Provided material Start Marker

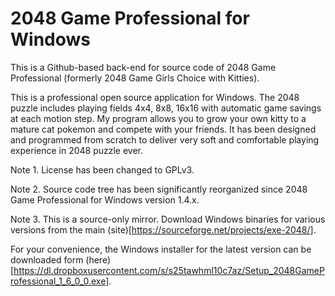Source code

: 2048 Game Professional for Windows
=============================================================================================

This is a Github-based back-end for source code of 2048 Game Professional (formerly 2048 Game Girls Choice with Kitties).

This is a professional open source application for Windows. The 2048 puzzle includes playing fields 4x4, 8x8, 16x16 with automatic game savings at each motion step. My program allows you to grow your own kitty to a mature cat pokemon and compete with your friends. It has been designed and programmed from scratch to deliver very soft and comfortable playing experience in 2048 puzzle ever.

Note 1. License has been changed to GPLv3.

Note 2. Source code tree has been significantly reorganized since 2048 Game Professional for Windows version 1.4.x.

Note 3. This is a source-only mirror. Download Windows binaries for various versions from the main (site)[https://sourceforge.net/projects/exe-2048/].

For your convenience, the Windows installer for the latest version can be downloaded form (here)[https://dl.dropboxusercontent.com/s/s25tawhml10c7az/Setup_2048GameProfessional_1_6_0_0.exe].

Provided material End Marker
Provided material Start Marker

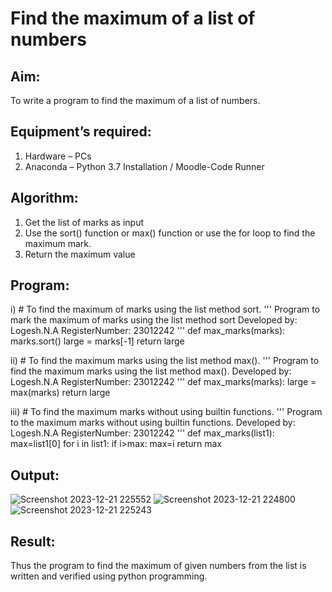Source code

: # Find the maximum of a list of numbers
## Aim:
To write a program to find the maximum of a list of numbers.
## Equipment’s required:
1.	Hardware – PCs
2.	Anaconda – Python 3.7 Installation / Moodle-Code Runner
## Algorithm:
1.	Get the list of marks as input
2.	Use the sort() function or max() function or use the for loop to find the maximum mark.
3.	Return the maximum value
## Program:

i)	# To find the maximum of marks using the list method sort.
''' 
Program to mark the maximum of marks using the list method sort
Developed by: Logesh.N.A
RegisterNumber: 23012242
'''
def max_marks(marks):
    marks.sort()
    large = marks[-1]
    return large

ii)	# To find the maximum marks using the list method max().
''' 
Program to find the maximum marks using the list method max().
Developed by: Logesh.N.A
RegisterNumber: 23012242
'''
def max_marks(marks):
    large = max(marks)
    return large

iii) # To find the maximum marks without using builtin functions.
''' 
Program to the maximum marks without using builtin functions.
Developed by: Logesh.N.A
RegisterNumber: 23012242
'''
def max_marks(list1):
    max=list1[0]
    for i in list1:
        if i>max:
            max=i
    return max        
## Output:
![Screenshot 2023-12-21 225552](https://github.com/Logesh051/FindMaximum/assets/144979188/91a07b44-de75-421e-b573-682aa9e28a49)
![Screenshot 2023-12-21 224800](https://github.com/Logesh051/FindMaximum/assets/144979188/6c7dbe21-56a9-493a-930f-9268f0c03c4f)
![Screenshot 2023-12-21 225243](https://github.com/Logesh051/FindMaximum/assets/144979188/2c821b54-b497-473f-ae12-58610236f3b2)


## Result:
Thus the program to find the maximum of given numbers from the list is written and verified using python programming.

Provided material End Marker

Look through the data above. Copy every line with the string "Note" in it.

• Written answer:
Note 1. License has been changed to GPLv3.
Note 2. Source code tree has been significantly reorganized since 2048 Game Professional for Windows version 1.4.x.
Note 3. This is a source-only mirror. Download Windows binaries for various versions from the main (site)[https://sourceforge.net/projects/exe-2048/].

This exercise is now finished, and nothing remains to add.